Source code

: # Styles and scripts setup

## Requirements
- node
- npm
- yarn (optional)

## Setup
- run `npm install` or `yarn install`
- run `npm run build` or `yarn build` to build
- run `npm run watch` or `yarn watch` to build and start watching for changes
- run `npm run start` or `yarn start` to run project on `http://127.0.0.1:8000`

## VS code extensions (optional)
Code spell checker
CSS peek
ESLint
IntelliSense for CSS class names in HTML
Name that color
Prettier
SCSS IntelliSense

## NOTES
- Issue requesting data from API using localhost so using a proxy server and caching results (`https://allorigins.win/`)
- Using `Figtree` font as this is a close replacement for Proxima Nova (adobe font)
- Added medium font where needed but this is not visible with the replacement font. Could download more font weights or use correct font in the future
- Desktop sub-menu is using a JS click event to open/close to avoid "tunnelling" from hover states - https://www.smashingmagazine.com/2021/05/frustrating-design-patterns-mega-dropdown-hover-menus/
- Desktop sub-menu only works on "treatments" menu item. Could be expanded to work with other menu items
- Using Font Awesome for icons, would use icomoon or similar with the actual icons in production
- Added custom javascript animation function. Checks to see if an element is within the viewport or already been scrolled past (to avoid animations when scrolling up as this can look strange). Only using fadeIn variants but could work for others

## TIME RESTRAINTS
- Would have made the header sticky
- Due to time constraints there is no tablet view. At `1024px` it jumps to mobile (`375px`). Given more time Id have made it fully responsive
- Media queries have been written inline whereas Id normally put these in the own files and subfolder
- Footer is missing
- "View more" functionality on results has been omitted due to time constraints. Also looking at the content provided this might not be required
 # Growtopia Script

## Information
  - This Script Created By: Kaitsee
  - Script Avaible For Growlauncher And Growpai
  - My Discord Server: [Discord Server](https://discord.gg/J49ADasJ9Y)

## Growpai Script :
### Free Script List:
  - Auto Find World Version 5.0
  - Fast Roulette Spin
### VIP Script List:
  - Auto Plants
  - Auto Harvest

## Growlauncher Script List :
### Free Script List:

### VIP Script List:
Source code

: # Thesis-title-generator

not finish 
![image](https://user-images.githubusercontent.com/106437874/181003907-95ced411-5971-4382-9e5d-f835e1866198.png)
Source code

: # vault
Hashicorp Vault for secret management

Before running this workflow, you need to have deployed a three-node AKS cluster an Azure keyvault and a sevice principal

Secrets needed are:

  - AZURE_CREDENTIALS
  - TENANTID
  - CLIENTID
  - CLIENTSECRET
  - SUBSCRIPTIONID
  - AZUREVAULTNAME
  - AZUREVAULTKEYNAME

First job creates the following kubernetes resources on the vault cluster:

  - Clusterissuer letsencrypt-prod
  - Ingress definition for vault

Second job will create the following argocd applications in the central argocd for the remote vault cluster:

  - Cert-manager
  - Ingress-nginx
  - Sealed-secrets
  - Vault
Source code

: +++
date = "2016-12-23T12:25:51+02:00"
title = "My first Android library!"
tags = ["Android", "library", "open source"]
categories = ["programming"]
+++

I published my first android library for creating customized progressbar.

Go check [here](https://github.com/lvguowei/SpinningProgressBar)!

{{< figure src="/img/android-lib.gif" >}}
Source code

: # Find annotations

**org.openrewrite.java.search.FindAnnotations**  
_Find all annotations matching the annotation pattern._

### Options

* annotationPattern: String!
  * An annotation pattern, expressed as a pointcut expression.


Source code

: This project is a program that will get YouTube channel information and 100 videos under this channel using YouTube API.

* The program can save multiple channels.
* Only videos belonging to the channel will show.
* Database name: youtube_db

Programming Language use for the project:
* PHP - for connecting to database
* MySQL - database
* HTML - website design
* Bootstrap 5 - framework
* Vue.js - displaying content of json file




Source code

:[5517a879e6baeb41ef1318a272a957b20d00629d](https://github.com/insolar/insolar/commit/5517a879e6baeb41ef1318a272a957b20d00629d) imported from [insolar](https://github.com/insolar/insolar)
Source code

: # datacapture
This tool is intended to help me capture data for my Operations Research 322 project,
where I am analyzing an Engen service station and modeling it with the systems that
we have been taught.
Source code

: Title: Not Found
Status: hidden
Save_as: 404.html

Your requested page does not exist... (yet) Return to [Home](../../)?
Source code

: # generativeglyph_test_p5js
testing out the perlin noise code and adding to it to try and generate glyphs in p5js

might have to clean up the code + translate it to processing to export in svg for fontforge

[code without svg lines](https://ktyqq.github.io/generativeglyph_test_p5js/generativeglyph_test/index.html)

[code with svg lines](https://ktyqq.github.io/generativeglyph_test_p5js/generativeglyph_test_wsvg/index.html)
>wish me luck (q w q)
☆ ☆ ☆
Return all of the data precisely as it appears.

→ **Output**
Source code

: # Styles and scripts setup

## Requirements
- node
- npm
- yarn (optional)

## Setup
- run `npm install` or `yarn install`
- run `npm run build` or `yarn build` to build
- run `npm run watch` or `yarn watch` to build and start watching for changes
- run `npm run start` or `yarn start` to run project on `http://127.0.0.1:8000`

## VS code extensions (optional)
Code spell checker
CSS peek
ESLint
IntelliSense for CSS class names in HTML
Name that color
Prettier
SCSS IntelliSense

## NOTES
- Issue requesting data from API using localhost so using a proxy server and caching results (`https://allorigins.win/`)
- Using `Figtree` font as this is a close replacement for Proxima Nova (adobe font)
- Added medium font where needed but this is not visible with the replacement font. Could download more font weights or use correct font in the future
- Desktop sub-menu is using a JS click event to open/close to avoid "tunnelling" from hover states - https://www.smashingmagazine.com/2021/05/frustrating-design-patterns-mega-dropdown-hover-menus/
- Desktop sub-menu only works on "treatments" menu item. Could be expanded to work with other menu items
- Using Font Awesome for icons, would use icomoon or similar with the actual icons in production
- Added custom javascript animation function. Checks to see if an element is within the viewport or already been scrolled past (to avoid animations when scrolling up as this can look strange). Only using fadeIn variants but could work for others

## TIME RESTRAINTS
- Would have made the header sticky
- Due to time constraints there is no tablet view. At `1024px` it jumps to mobile (`375px`). Given more time Id have made it fully responsive
- Media queries have been written inline whereas Id normally put these in the own files and subfolder
- Footer is missing
- "View more" functionality on results has been omitted due to time constraints. Also looking at the content provided this might not be required
 # Growtopia Script

## Information
  - This Script Created By: Kaitsee
  - Script Avaible For Growlauncher And Growpai
  - My Discord Server: [Discord Server](https://discord.gg/J49ADasJ9Y)

## Growpai Script :
### Free Script List:
  - Auto Find World Version 5.0
  - Fast Roulette Spin
### VIP Script List:
  - Auto Plants
  - Auto Harvest

## Growlauncher Script List :
### Free Script List:

### VIP Script List:
Source code

: # Thesis-title-generator

not finish 
![image](https://user-images.githubusercontent.com/106437874/181003907-95ced411-5971-4382-9e5d-f835e1866198.png)
Source code

: # vault
Hashicorp Vault for secret management

Before running this workflow, you need to have deployed a three-node AKS cluster an Azure keyvault and a sevice principal

Secrets needed are:

  - AZURE_CREDENTIALS
  - TENANTID
  - CLIENTID
  - CLIENTSECRET
  - SUBSCRIPTIONID
  - AZUREVAULTNAME
  - AZUREVAULTKEYNAME

First job creates the following kubernetes resources on the vault cluster:

  - Clusterissuer letsencrypt-prod
  - Ingress definition for vault

Second job will create the following argocd applications in the central argocd for the remote vault cluster:

  - Cert-manager
  - Ingress-nginx
  - Sealed-secrets
  - Vault
Source code

: +++
date = "2016-12-23T12:25:51+02:00"
title = "My first Android library!"
tags = ["Android", "library", "open source"]
categories = ["programming"]
+++

I published my first android library for creating customized progressbar.

Go check [here](https://github.com/lvguowei/SpinningProgressBar)!

{{< figure src="/img/android-lib.gif" >}}
Source code

: # Find annotations

**org.openrewrite.java.search.FindAnnotations**  
_Find all annotations matching the annotation pattern._

### Options

* annotationPattern: String!
  * An annotation pattern, expressed as a pointcut expression.


Source code

: This project is a program that will get YouTube channel information and 100 videos under this channel using YouTube API.

* The program can save multiple channels.
* Only videos belonging to the channel will show.
* Database name: youtube_db

Programming Language use for the project:
* PHP - for connecting to database
* MySQL - database
* HTML - website design
* Bootstrap 5 - framework
* Vue.js - displaying content of json file




Source code

:[5517a879e6baeb41ef1318a272a957b20d00629d](https://github.com/insolar/insolar/commit/5517a879e6baeb41ef1318a272a957b20d00629d) imported from [insolar](https://github.com/insolar/insolar)
Source code

: # datacapture
This tool is intended to help me capture data for my Operations Research 322 project,
where I am analyzing an Engen service station and modeling it with the systems that
we have been taught.
Source code

: Title: Not Found
Status: hidden
Save_as: 404.html

Your requested page does not exist... (yet) Return to [Home](../../)?
Source code

: # generativeglyph_test_p5js
testing out the perlin noise code and adding to it to try and generate glyphs in p5js

might have to clean up the code + translate it to processing to export in svg for fontforge

[code without svg lines](https://ktyqq.github.io/generativeglyph_test_p5js/generativeglyph_test/index.html)

[code with svg lines](https://ktyqq.github.io/generativeglyph_test_p5js/generativeglyph_test_wsvg/index.html)
>wish me luck (q w q)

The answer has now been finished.